*AIM OF THE EXERCISE:*
For the data below, report how many lines include the word "viewURL", and write nothing else.

*PROVIDED MATERIAL:*
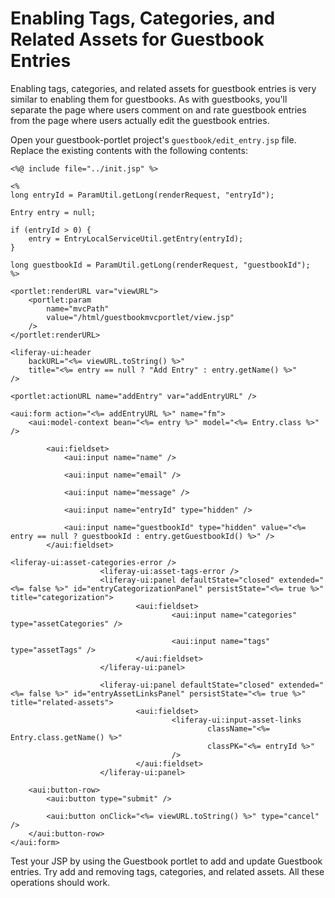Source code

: # Enabling Tags, Categories, and Related Assets for Guestbook Entries [](id=enabling-tags-categories-and-related-assets-for-guestbook-entries)

Enabling tags, categories, and related assets for guestbook entries is very
similar to enabling them for guestbooks. As with guestbooks, you'll separate the
page where users comment on and rate guestbook entries from the page where users
actually edit the guestbook entries. 

Open your guestbook-portlet project's `guestbook/edit_entry.jsp`
file. Replace the existing contents with the following contents:

    <%@ include file="../init.jsp" %>

    <%
    long entryId = ParamUtil.getLong(renderRequest, "entryId");

    Entry entry = null;

    if (entryId > 0) {
    	entry = EntryLocalServiceUtil.getEntry(entryId);
    }

    long guestbookId = ParamUtil.getLong(renderRequest, "guestbookId");
    %>

    <portlet:renderURL var="viewURL">
        <portlet:param 
            name="mvcPath" 
            value="/html/guestbookmvcportlet/view.jsp" 
        />
    </portlet:renderURL>

    <liferay-ui:header
    	backURL="<%= viewURL.toString() %>"
        title="<%= entry == null ? "Add Entry" : entry.getName() %>"
    />

    <portlet:actionURL name="addEntry" var="addEntryURL" />

    <aui:form action="<%= addEntryURL %>" name="fm">
    	<aui:model-context bean="<%= entry %>" model="<%= Entry.class %>" />

    		<aui:fieldset>
    			<aui:input name="name" />

    			<aui:input name="email" />

    			<aui:input name="message" />

    			<aui:input name="entryId" type="hidden" />

    			<aui:input name="guestbookId" type="hidden" value="<%= entry == null ? guestbookId : entry.getGuestbookId() %>" />
    		</aui:fieldset>

    <liferay-ui:asset-categories-error />
                        <liferay-ui:asset-tags-error />
                        <liferay-ui:panel defaultState="closed" extended="<%= false %>" id="entryCategorizationPanel" persistState="<%= true %>" title="categorization">
                                <aui:fieldset>
                                        <aui:input name="categories" type="assetCategories" />

                                        <aui:input name="tags" type="assetTags" />
                                </aui:fieldset>
                        </liferay-ui:panel>

                        <liferay-ui:panel defaultState="closed" extended="<%= false %>" id="entryAssetLinksPanel" persistState="<%= true %>" title="related-assets">
                                <aui:fieldset>
                                        <liferay-ui:input-asset-links
                                                className="<%= Entry.class.getName() %>"
                                                classPK="<%= entryId %>"
                                        />
                                </aui:fieldset>
                        </liferay-ui:panel>

    	<aui:button-row>
    		<aui:button type="submit" />

    		<aui:button onClick="<%= viewURL.toString() %>" type="cancel" />
    	</aui:button-row>
    </aui:form>

Test your JSP by using the Guestbook portlet to add and update Guestbook
entries. Try add and removing tags, categories, and related assets. All these
operations should work.
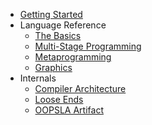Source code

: * [Getting Started](README.md)
* Language Reference
    * [The Basics](basics.md)
    * [Multi-Stage Programming](msp.md)
    * [Metaprogramming](meta.md)
    * [Graphics](gl.md)
* Internals
    * [Compiler Architecture](hacking.md)
    * [Loose Ends](status.md)
    * [OOPSLA Artifact](artifact.md)
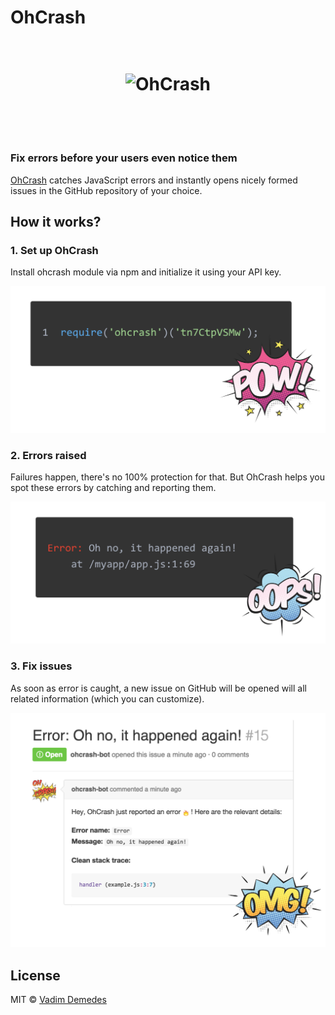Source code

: # OhCrash

<h1 align="center">
	<br>
	<img width="300" src="https://cdn.rawgit.com/vdemedes/ohcrash-app/master/media/logo.svg" alt="OhCrash">
	<br>
	<br>
	<br>
</h1>

### Fix errors before your users even notice them

[OhCrash](https://ohcrash.com) catches JavaScript errors and instantly opens nicely formed issues in the GitHub repository of your choice.


## How it works?

### 1. Set up OhCrash

Install ohcrash module via npm and initialize it using your API key.

<img width="519" src="media/setup.png">


### 2. Errors raised

Failures happen, there's no 100% protection for that.
But OhCrash helps you spot these errors by catching and reporting them.

<img width="526" src="media/error.png">


### 3. Fix issues

As soon as error is caught, a new issue on GitHub will be opened will all related information (which you can customize).

<img width="515" src="media/issue.png">


## License

MIT © [Vadim Demedes](https://github.com/vdemedes)
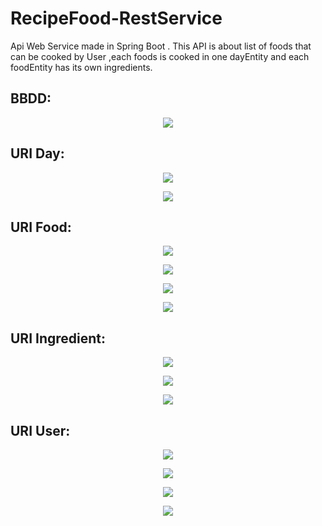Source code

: # RecipeFood-RestService
Api Web Service made in Spring Boot . This API is about list of foods that can be cooked by User ,each foods is cooked in one dayEntity and each foodEntity has its own ingredients.

BBDD:
--------
<p align="center">
	<img src="https://github.com/Yei-Linux/RecipeFood-SpringBoot/blob/master/imgs/bdRecipeFood.PNG">
</p>

URI Day:
--------

<p align="center">
	<img src="https://github.com/Yei-Linux/RecipeFood-SpringBoot/blob/master/imgs/docday.PNG">
</p>

<p align="center">
	<img src="https://github.com/Yei-Linux/RecipeFood-SpringBoot/blob/master/imgs/dayEntities.PNG">
</p>

URI Food:
--------

<p align="center">
	<img src="https://github.com/Yei-Linux/RecipeFood-SpringBoot/blob/master/imgs/docfood.PNG">
</p>

<p align="center">
	<img src="https://github.com/Yei-Linux/RecipeFood-SpringBoot/blob/master/imgs/foods1.PNG">
</p>

<p align="center">
	<img src="https://github.com/Yei-Linux/RecipeFood-SpringBoot/blob/master/imgs/foods2.PNG">
</p>

<p align="center">
	<img src="https://github.com/Yei-Linux/RecipeFood-SpringBoot/blob/master/imgs/foodsdetalle.PNG">
</p>

URI Ingredient:
--------

<p align="center">
	<img src="https://github.com/Yei-Linux/RecipeFood-SpringBoot/blob/master/imgs/docingredient.PNG">
</p>

<p align="center">
	<img src="https://github.com/Yei-Linux/RecipeFood-SpringBoot/blob/master/imgs/ingredients1.PNG">
</p>

<p align="center">
	<img src="https://github.com/Yei-Linux/RecipeFood-SpringBoot/blob/master/imgs/ingredients2.PNG">
</p>

URI User:
--------

<p align="center">
	<img src="https://github.com/Yei-Linux/RecipeFood-SpringBoot/blob/master/imgs/docuser.PNG">
</p>

<p align="center">
	<img src="https://github.com/Yei-Linux/RecipeFood-SpringBoot/blob/master/imgs/usuarios1.PNG">
</p>

<p align="center">
	<img src="https://github.com/Yei-Linux/RecipeFood-SpringBoot/blob/master/imgs/usuarios2.PNG">
</p>

<p align="center">
	<img src="https://github.com/Yei-Linux/RecipeFood-SpringBoot/blob/master/imgs/usuariosdetalle.PNG">
</p>
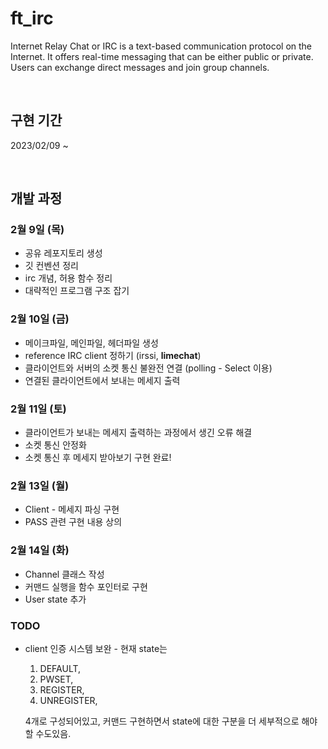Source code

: # ft_irc
Internet Relay Chat or IRC is a text-based communication protocol on the Internet. It offers real-time messaging that can be either public or private. Users can exchange direct messages and join group channels.

<br>

## 구현 기간
2023/02/09 ~

<br>

## 개발 과정

### 2월 9일 (목)
* 공유 레포지토리 생성
* 깃 컨벤션 정리
* irc 개념, 허용 함수 정리
* 대략적인 프로그램 구조 잡기

### 2월 10일 (금)
* 메이크파일, 메인파일, 헤더파일 생성
* reference IRC client 정하기 (irssi, **limechat**)
* 클라이언트와 서버의 소켓 통신 불완전 연결 (polling - Select 이용)
* 연결된 클라이언트에서 보내는 메세지 출력

### 2월 11일 (토)
* 클라이언트가 보내는 메세지 출력하는 과정에서 생긴 오류 해결
* 소켓 통신 안정화
* 소켓 통신 후 메세지 받아보기 구현 완료!

### 2월 13일 (월)
* Client - 메세지 파싱 구현
* PASS 관련 구현 내용 상의

### 2월 14일 (화)
* Channel 클래스 작성
* 커맨드 실행을 함수 포인터로 구현
* User state 추가

### TODO

* client 인증 시스템 보완 - 현재 state는
   1. DEFAULT,
   2.	PWSET,
   3.	REGISTER,
   4.	UNREGISTER,


   4개로 구성되어있고, 커맨드 구현하면서 state에 대한 구분을 더 세부적으로 해야할 수도있음.
  
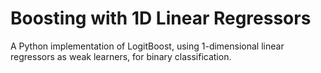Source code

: # Boosting with 1D Linear Regressors
A Python implementation of LogitBoost, using 1-dimensional linear regressors as weak learners, for binary classification.
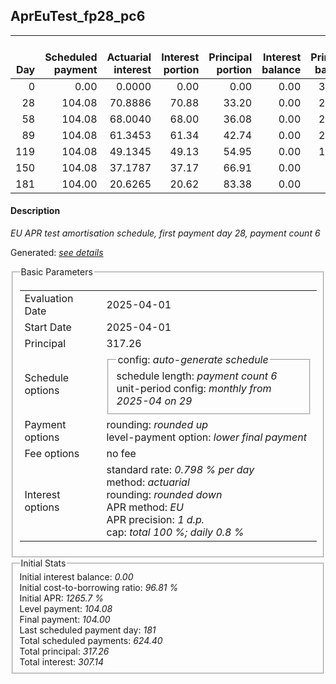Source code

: <h2>AprEuTest_fp28_pc6</h2>
<table>
    <thead style="vertical-align: bottom;">
        <th style="text-align: right;">Day</th>
        <th style="text-align: right;">Scheduled payment</th>
        <th style="text-align: right;">Actuarial interest</th>
        <th style="text-align: right;">Interest portion</th>
        <th style="text-align: right;">Principal portion</th>
        <th style="text-align: right;">Interest balance</th>
        <th style="text-align: right;">Principal balance</th>
        <th style="text-align: right;">Total actuarial interest</th>
        <th style="text-align: right;">Total interest</th>
        <th style="text-align: right;">Total principal</th>
    </thead>
    <tr style="text-align: right;">
        <td class="ci00">0</td>
        <td class="ci01" style="white-space: nowrap;">0.00</td>
        <td class="ci02">0.0000</td>
        <td class="ci03">0.00</td>
        <td class="ci04">0.00</td>
        <td class="ci05">0.00</td>
        <td class="ci06">317.26</td>
        <td class="ci07">0.0000</td>
        <td class="ci08">0.00</td>
        <td class="ci09">0.00</td>
    </tr>
    <tr style="text-align: right;">
        <td class="ci00">28</td>
        <td class="ci01" style="white-space: nowrap;">104.08</td>
        <td class="ci02">70.8886</td>
        <td class="ci03">70.88</td>
        <td class="ci04">33.20</td>
        <td class="ci05">0.00</td>
        <td class="ci06">284.06</td>
        <td class="ci07">70.8886</td>
        <td class="ci08">70.88</td>
        <td class="ci09">33.20</td>
    </tr>
    <tr style="text-align: right;">
        <td class="ci00">58</td>
        <td class="ci01" style="white-space: nowrap;">104.08</td>
        <td class="ci02">68.0040</td>
        <td class="ci03">68.00</td>
        <td class="ci04">36.08</td>
        <td class="ci05">0.00</td>
        <td class="ci06">247.98</td>
        <td class="ci07">138.8925</td>
        <td class="ci08">138.88</td>
        <td class="ci09">69.28</td>
    </tr>
    <tr style="text-align: right;">
        <td class="ci00">89</td>
        <td class="ci01" style="white-space: nowrap;">104.08</td>
        <td class="ci02">61.3453</td>
        <td class="ci03">61.34</td>
        <td class="ci04">42.74</td>
        <td class="ci05">0.00</td>
        <td class="ci06">205.24</td>
        <td class="ci07">200.2378</td>
        <td class="ci08">200.22</td>
        <td class="ci09">112.02</td>
    </tr>
    <tr style="text-align: right;">
        <td class="ci00">119</td>
        <td class="ci01" style="white-space: nowrap;">104.08</td>
        <td class="ci02">49.1345</td>
        <td class="ci03">49.13</td>
        <td class="ci04">54.95</td>
        <td class="ci05">0.00</td>
        <td class="ci06">150.29</td>
        <td class="ci07">249.3723</td>
        <td class="ci08">249.35</td>
        <td class="ci09">166.97</td>
    </tr>
    <tr style="text-align: right;">
        <td class="ci00">150</td>
        <td class="ci01" style="white-space: nowrap;">104.08</td>
        <td class="ci02">37.1787</td>
        <td class="ci03">37.17</td>
        <td class="ci04">66.91</td>
        <td class="ci05">0.00</td>
        <td class="ci06">83.38</td>
        <td class="ci07">286.5510</td>
        <td class="ci08">286.52</td>
        <td class="ci09">233.88</td>
    </tr>
    <tr style="text-align: right;">
        <td class="ci00">181</td>
        <td class="ci01" style="white-space: nowrap;">104.00</td>
        <td class="ci02">20.6265</td>
        <td class="ci03">20.62</td>
        <td class="ci04">83.38</td>
        <td class="ci05">0.00</td>
        <td class="ci06">0.00</td>
        <td class="ci07">307.1776</td>
        <td class="ci08">307.14</td>
        <td class="ci09">317.26</td>
    </tr>
</table>
<h4>Description</h4>
<p><i>EU APR test amortisation schedule, first payment day 28, payment count 6</i></p>
<p>Generated: <i><a href="../GeneratedDate.html">see details</a></i></p>
<fieldset><legend>Basic Parameters</legend>
<table>
    <tr>
        <td>Evaluation Date</td>
        <td>2025-04-01</td>
    </tr>
    <tr>
        <td>Start Date</td>
        <td>2025-04-01</td>
    </tr>
    <tr>
        <td>Principal</td>
        <td>317.26</td>
    </tr>
    <tr>
        <td>Schedule options</td>
        <td>
            <fieldset>
                <legend>config: <i>auto-generate schedule</i></legend>
                <div>schedule length: <i><i>payment count</i> 6</i></div>
                <div>unit-period config: <i>monthly from 2025-04 on 29</i></div>
            </fieldset>
        </td>
    </tr>
    <tr>
        <td>Payment options</td>
        <td>
            <div>
                <div>rounding: <i>rounded up</i></div>
                <div>level-payment option: <i>lower&nbsp;final&nbsp;payment</i></div>
            </div>
        </td>
    </tr>
    <tr>
        <td>Fee options</td>
        <td>no fee
        </td>
    </tr>
    <tr>
        <td>Interest options</td>
        <td>
            <div>
                <div>standard rate: <i>0.798 % per day</i></div>
                <div>method: <i>actuarial</i></div>
                <div>rounding: <i>rounded down</i></div>
                <div>APR method: <i>EU</i></div>
                <div>APR precision: <i>1 d.p.</i></div>
                <div>cap: <i>total 100 %; daily 0.8 %</div>
            </div>
        </td>
    </tr>
</table></fieldset>
<fieldset><legend>Initial Stats</legend>
<div>
    <div>Initial interest balance: <i>0.00</i></div>
    <div>Initial cost-to-borrowing ratio: <i>96.81 %</i></div>
    <div>Initial APR: <i>1265.7 %</i></div>
    <div>Level payment: <i>104.08</i></div>
    <div>Final payment: <i>104.00</i></div>
    <div>Last scheduled payment day: <i>181</i></div>
    <div>Total scheduled payments: <i>624.40</i></div>
    <div>Total principal: <i>317.26</i></div>
    <div>Total interest: <i>307.14</i></div>
</div></fieldset>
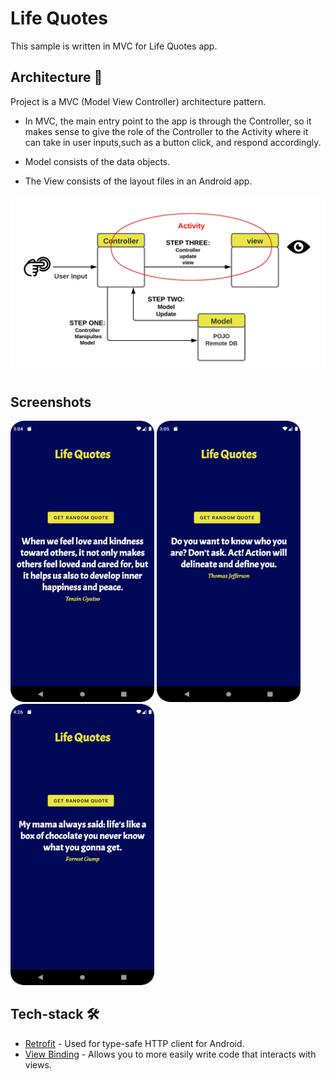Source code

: # Life Quotes

This sample is written in MVC for Life Quotes app.


## Architecture 📐
Project is a MVC (Model View Controller) architecture pattern.


* In MVC, the main entry point to the app is through the Controller, so it makes sense to give the role of the Controller to the Activity where it can take in user inputs,such as a button click, and respond accordingly.

* Model consists of the data objects.

* The View consists of the layout files in an Android app.

<p>
<img src="https://github.com/george-georgy/Life-Quotes/blob/mvc/Screenshots/MVC%20Digram.png" />
</p>

## Screenshots

<p>
<img src="https://github.com/george-georgy/Life-Quotes/blob/mvc/Screenshots/Screenshot_20220321_150443.png" height=450 width=230 />
<img src="https://github.com/george-georgy/Life-Quotes/blob/mvc/Screenshots/Screenshot_20220321_150547.png" height=450 width=230 />
<img src="https://github.com/george-georgy/Life-Quotes/blob/mvc/Screenshots/Screenshot_20220321_162628.png" height=450 width=230 />
</p>

## Tech-stack 🛠
* [Retrofit](https://square.github.io/retrofit/) - Used for type-safe HTTP client for Android.
* [View Binding](https://developer.android.com/topic/libraries/view-binding) - Allows you to more easily write code that interacts with views.


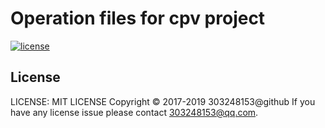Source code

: # Operation files for cpv project

[![license](https://img.shields.io/github/license/cpv-project/cpv-ops.svg)]()

## License

LICENSE: MIT LICENSE
Copyright © 2017-2019 303248153@github
If you have any license issue please contact 303248153@qq.com.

*TASK RESULT:*
3